- **Activity**: If a record holds a picture, please leave the picture out and copy the rest of the record exactly.

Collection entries
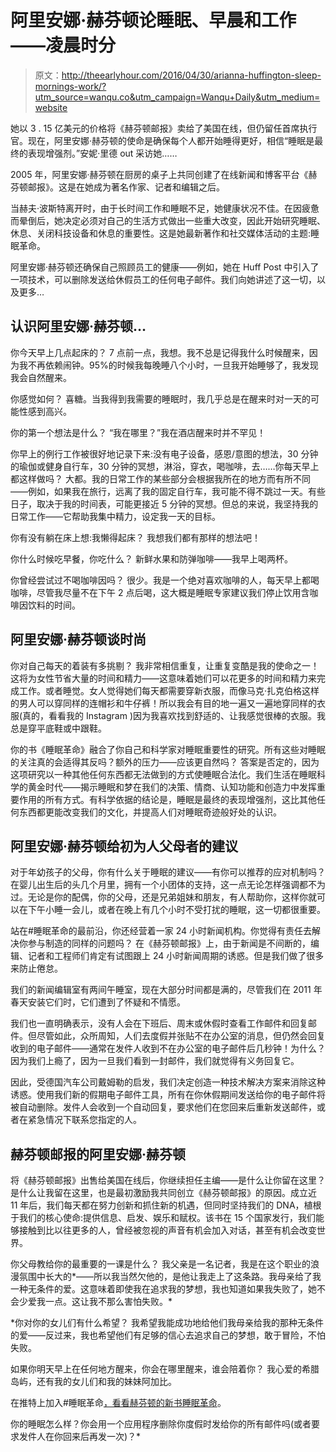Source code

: # 阿里安娜·赫芬顿论睡眠、早晨和工作——凌晨时分

> 原文：<http://theearlyhour.com/2016/04/30/arianna-huffington-sleep-mornings-work/?utm_source=wanqu.co&utm_campaign=Wanqu+Daily&utm_medium=website>

她以 3 . 15 亿美元的价格将《赫芬顿邮报》卖给了美国在线，但仍留任首席执行官。现在，阿里安娜·赫芬顿的使命是确保每个人都开始睡得更好，相信“睡眠是最终的表现增强剂。”安妮·里德 out 采访她……

2005 年，阿里安娜·赫芬顿在厨房的桌子上共同创建了在线新闻和博客平台《赫芬顿邮报》。这是在她成为著名作家、记者和编辑之后。

当赫夫·波斯特离开时，由于长时间工作和睡眠不足，她健康状况不佳。在因疲惫而晕倒后，她决定必须对自己的生活方式做出一些重大改变，因此开始研究睡眠、休息、关闭科技设备和休息的重要性。这是她最新著作和社交媒体活动的主题:睡眠革命。

阿里安娜·赫芬顿还确保自己照顾员工的健康——例如，她在 Huff Post 中引入了一项技术，可以删除发送给休假员工的任何电子邮件。我们向她讲述了这一切，以及更多…

## 认识阿里安娜·赫芬顿…

你今天早上几点起床的？
7 点前一点，我想。我不总是记得我什么时候醒来，因为我不再依赖闹钟。95%的时候我每晚睡八个小时，一旦我开始睡够了，我发现我会自然醒来。

你感觉如何？
喜糖。当我得到我需要的睡眠时，我几乎总是在醒来时对一天的可能性感到高兴。

你的第一个想法是什么？
“我在哪里？”我在酒店醒来时并不罕见！

你早上的例行工作被很好地记录下来:没有电子设备，感恩/意图的想法，30 分钟的瑜伽或健身自行车，30 分钟的冥想，淋浴，穿衣，喝咖啡，去……你每天早上都这样做吗？
大都。我的日常工作的某些部分会根据我所在的地方而有所不同——例如，如果我在旅行，远离了我的固定自行车，我可能不得不跳过一天。有些日子，取决于我的时间表，可能更接近 5 分钟的冥想。但总的来说，我坚持我的日常工作——它帮助我集中精力，设定我一天的目标。

你有没有躺在床上想:我懒得起床？
我想我们都有那样的想法吧！

你什么时候吃早餐，你吃什么？
新鲜水果和防弹咖啡——我早上喝两杯。

你曾经尝试过不喝咖啡因吗？
很少。我是一个绝对喜欢咖啡的人，每天早上都喝咖啡，尽管我尽量不在下午 2 点后喝，这大概是睡眠专家建议我们停止饮用含咖啡因饮料的时间。

## 阿里安娜·赫芬顿谈时尚

你对自己每天的着装有多挑剔？
我非常相信重复，让重复变酷是我的使命之一！这将为女性节省大量的时间和精力——这意味着她们可以花更多的时间和精力来完成工作。或者睡觉。女人觉得她们每天都需要穿新衣服，而像马克·扎克伯格这样的男人可以穿同样的连帽衫和牛仔裤！所以我会有目的地一遍又一遍地穿同样的衣服(真的，看看我的 Instagram )因为我喜欢找到舒适的、让我感觉很棒的衣服。我总是穿平底鞋或中跟鞋。

你的书《睡眠革命》融合了你自己和科学家对睡眠重要性的研究。所有这些对睡眠的关注真的会适得其反吗？额外的压力——应该更自然吗？
答案是否定的，因为这项研究以一种其他任何东西都无法做到的方式使睡眠合法化。我们生活在睡眠科学的黄金时代——揭示睡眠和梦在我们的决策、情商、认知功能和创造力中发挥重要作用的所有方式。有科学依据的结论是，睡眠是最终的表现增强剂，这比其他任何东西都更能改变我们的文化，并提高人们对睡眠奇迹般好处的认识。

## 阿里安娜·赫芬顿给初为人父母者的建议

对于年幼孩子的父母，你有什么关于睡眠的建议——有你可以推荐的应对机制吗？在婴儿出生后的头几个月里，拥有一个小团体的支持，这一点无论怎样强调都不为过。无论是你的配偶，你的父母，还是兄弟姐妹和朋友，有人帮助你，这样你就可以在下午小睡一会儿，或者在晚上有几个小时不受打扰的睡眠，这一切都很重要。

站在#睡眠革命的最前沿，你还经营着一家 24 小时新闻机构。你觉得有责任去解决你参与制造的同样的问题吗？
在《赫芬顿邮报》上，由于新闻是不间断的，编辑、记者和工程师们肯定有试图跟上 24 小时新闻周期的诱惑。但是我们做了很多来防止倦怠。

我们的新闻编辑室有两间午睡室，现在大部分时间都是满的，尽管我们在 2011 年春天安装它们时，它们遭到了怀疑和不情愿。

我们也一直明确表示，没有人会在下班后、周末或休假时查看工作邮件和回复邮件。但尽管如此，众所周知，人们去度假并张贴不在办公室的消息，但仍然会回复收到的电子邮件——通常在发件人收到不在办公室的电子邮件后几秒钟！为什么？因为我们上瘾了，因为一旦我们看到一封邮件，我们就觉得有义务回复它。

因此，受德国汽车公司戴姆勒的启发，我们决定创造一种技术解决方案来消除这种诱惑。使用我们新的假期电子邮件工具，所有在你休假期间发送给你的电子邮件将被自动删除。发件人会收到一个自动回复，要求他们在您回来后重新发送邮件，或者在紧急情况下联系您指定的人。

## 赫芬顿邮报的阿里安娜·赫芬顿

将《赫芬顿邮报》出售给美国在线后，你继续担任主编——是什么让你留在这里？
是什么让我留在这里，也是最初激励我共同创立《赫芬顿邮报》的原因。成立近 11 年后，我们每天都在努力创新和抓住新的机遇，但同时坚持我们的 DNA，植根于我们的核心使命:提供信息、启发、娱乐和赋权。该书在 15 个国家发行，我们能够接触到比以往更多的人，曾经被忽视的声音有机会加入对话，甚至有机会改变世界。

你父母教给你的最重要的一课是什么？
我父亲是一名记者，我是在这个职业的浪漫氛围中长大的*——所以我当然欠他的，是他让我走上了这条路。我母亲给了我一种无条件的爱。这意味着即使我在追求我的梦想，我也知道如果我失败了，她不会少爱我一点。这让我不那么害怕失败。*

 *你对你的女儿们有什么希望？
我希望我能成功地给他们我母亲给我的那种无条件的爱——反过来，我也希望他们有足够的信心去追求自己的梦想，敢于冒险，不怕失败。

如果你明天早上在任何地方醒来，你会在哪里醒来，谁会陪着你？
我心爱的希腊岛屿，还有我的女儿们和我的妹妹阿加比。

在推特上加入#睡眠革命[，看看赫芬顿的新书](https://twitter.com/theearlyhour)[睡眠革命](https://www.amazon.co.uk/Sleep-Revolution-Transforming-Your-Night/dp/1101904003)。

你的睡眠怎么样？你会用一个应用程序删除你度假时发给你的所有邮件吗(或者要求发件人在你回来后再发一次)？*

- **Result for this task**:
Source code

: # 阿里安娜·赫芬顿论睡眠、早晨和工作——凌晨时分

> 原文：<http://theearlyhour.com/2016/04/30/arianna-huffington-sleep-mornings-work/?utm_source=wanqu.co&utm_campaign=Wanqu+Daily&utm_medium=website>

她以 3 . 15 亿美元的价格将《赫芬顿邮报》卖给了美国在线，但仍留任首席执行官。现在，阿里安娜·赫芬顿的使命是确保每个人都开始睡得更好，相信“睡眠是最终的表现增强剂。”安妮·里德 out 采访她……

2005 年，阿里安娜·赫芬顿在厨房的桌子上共同创建了在线新闻和博客平台《赫芬顿邮报》。这是在她成为著名作家、记者和编辑之后。

当赫夫·波斯特离开时，由于长时间工作和睡眠不足，她健康状况不佳。在因疲惫而晕倒后，她决定必须对自己的生活方式做出一些重大改变，因此开始研究睡眠、休息、关闭科技设备和休息的重要性。这是她最新著作和社交媒体活动的主题:睡眠革命。

阿里安娜·赫芬顿还确保自己照顾员工的健康——例如，她在 Huff Post 中引入了一项技术，可以删除发送给休假员工的任何电子邮件。我们向她讲述了这一切，以及更多…

## 认识阿里安娜·赫芬顿…

你今天早上几点起床的？
7 点前一点，我想。我不总是记得我什么时候醒来，因为我不再依赖闹钟。95%的时候我每晚睡八个小时，一旦我开始睡够了，我发现我会自然醒来。

你感觉如何？
喜糖。当我得到我需要的睡眠时，我几乎总是在醒来时对一天的可能性感到高兴。

你的第一个想法是什么？
“我在哪里？”我在酒店醒来时并不罕见！

你早上的例行工作被很好地记录下来:没有电子设备，感恩/意图的想法，30 分钟的瑜伽或健身自行车，30 分钟的冥想，淋浴，穿衣，喝咖啡，去……你每天早上都这样做吗？
大都。我的日常工作的某些部分会根据我所在的地方而有所不同——例如，如果我在旅行，远离了我的固定自行车，我可能不得不跳过一天。有些日子，取决于我的时间表，可能更接近 5 分钟的冥想。但总的来说，我坚持我的日常工作——它帮助我集中精力，设定我一天的目标。

你有没有躺在床上想:我懒得起床？
我想我们都有那样的想法吧！

你什么时候吃早餐，你吃什么？
新鲜水果和防弹咖啡——我早上喝两杯。

你曾经尝试过不喝咖啡因吗？
很少。我是一个绝对喜欢咖啡的人，每天早上都喝咖啡，尽管我尽量不在下午 2 点后喝，这大概是睡眠专家建议我们停止饮用含咖啡因饮料的时间。

## 阿里安娜·赫芬顿谈时尚

你对自己每天的着装有多挑剔？
我非常相信重复，让重复变酷是我的使命之一！这将为女性节省大量的时间和精力——这意味着她们可以花更多的时间和精力来完成工作。或者睡觉。女人觉得她们每天都需要穿新衣服，而像马克·扎克伯格这样的男人可以穿同样的连帽衫和牛仔裤！所以我会有目的地一遍又一遍地穿同样的衣服(真的，看看我的 Instagram )因为我喜欢找到舒适的、让我感觉很棒的衣服。我总是穿平底鞋或中跟鞋。

你的书《睡眠革命》融合了你自己和科学家对睡眠重要性的研究。所有这些对睡眠的关注真的会适得其反吗？额外的压力——应该更自然吗？
答案是否定的，因为这项研究以一种其他任何东西都无法做到的方式使睡眠合法化。我们生活在睡眠科学的黄金时代——揭示睡眠和梦在我们的决策、情商、认知功能和创造力中发挥重要作用的所有方式。有科学依据的结论是，睡眠是最终的表现增强剂，这比其他任何东西都更能改变我们的文化，并提高人们对睡眠奇迹般好处的认识。

## 阿里安娜·赫芬顿给初为人父母者的建议

对于年幼孩子的父母，你有什么关于睡眠的建议——有你可以推荐的应对机制吗？在婴儿出生后的头几个月里，拥有一个小团体的支持，这一点无论怎样强调都不为过。无论是你的配偶，你的父母，还是兄弟姐妹和朋友，有人帮助你，这样你就可以在下午小睡一会儿，或者在晚上有几个小时不受打扰的睡眠，这一切都很重要。

站在#睡眠革命的最前沿，你还经营着一家 24 小时新闻机构。你觉得有责任去解决你参与制造的同样的问题吗？
在《赫芬顿邮报》上，由于新闻是不间断的，编辑、记者和工程师们肯定有试图跟上 24 小时新闻周期的诱惑。但是我们做了很多来防止倦怠。

我们的新闻编辑室有两间午睡室，现在大部分时间都是满的，尽管我们在 2011 年春天安装它们时，它们遭到了怀疑和不情愿。

我们也一直明确表示，没有人会在下班后、周末或休假时查看工作邮件和回复邮件。但尽管如此，众所周知，人们去度假并张贴不在办公室的消息，但仍然会回复收到的电子邮件——通常在发件人收到不在办公室的电子邮件后几秒钟！为什么？因为我们上瘾了，因为一旦我们看到一封邮件，我们就觉得有义务回复它。

因此，受德国汽车公司戴姆勒的启发，我们决定创造一种技术解决方案来消除这种诱惑。使用我们新的假期电子邮件工具，所有在你休假期间发送给你的电子邮件将被自动删除。发件人会收到一个自动回复，要求他们在您回来后重新发送邮件，或者在紧急情况下联系您指定的人。

## 赫芬顿邮报的阿里安娜·赫芬顿

将《赫芬顿邮报》出售给美国在线后，你继续担任主编——是什么让你留在这里？
是什么让我留在这里，也是最初激励我共同创立《赫芬顿邮报》的原因。成立近 11 年后，我们每天都在努力创新和抓住新的机遇，但同时坚持我们的 DNA，植根于我们的核心使命:提供信息、启发、娱乐和赋权。该书在 15 个国家发行，我们能够接触到比以往更多的人，曾经被忽视的声音有机会加入对话，甚至有机会改变世界。

你父母教给你的最重要的一课是什么？
我父亲是一名记者，我是在这个职业的浪漫氛围中长大的*——所以我当然欠他的，是他让我走上了这条路。我母亲给了我一种无条件的爱。这意味着即使我在追求我的梦想，我也知道如果我失败了，她不会少爱我一点。这让我不那么害怕失败。*

 *你对你的女儿们有什么希望？
我希望我能成功地给他们我母亲给我的那种无条件的爱——反过来，我也希望他们有足够的信心去追求自己的梦想，敢于冒险，不怕失败。

如果你明天早上在任何地方醒来，你会在哪里醒来，谁会陪着你？
我心爱的希腊岛屿，还有我的女儿们和我的妹妹阿加比。

在推特上加入#睡眠革命[，看看赫芬顿的新书](https://twitter.com/theearlyhour)[睡眠革命](https://www.amazon.co.uk/Sleep-Revolution-Transforming-Your-Night/dp/1101904003)。

你的睡眠怎么样？你会用一个应用程序删除你度假时发给你的所有邮件吗(或者要求发件人在你回来后再发一次)？*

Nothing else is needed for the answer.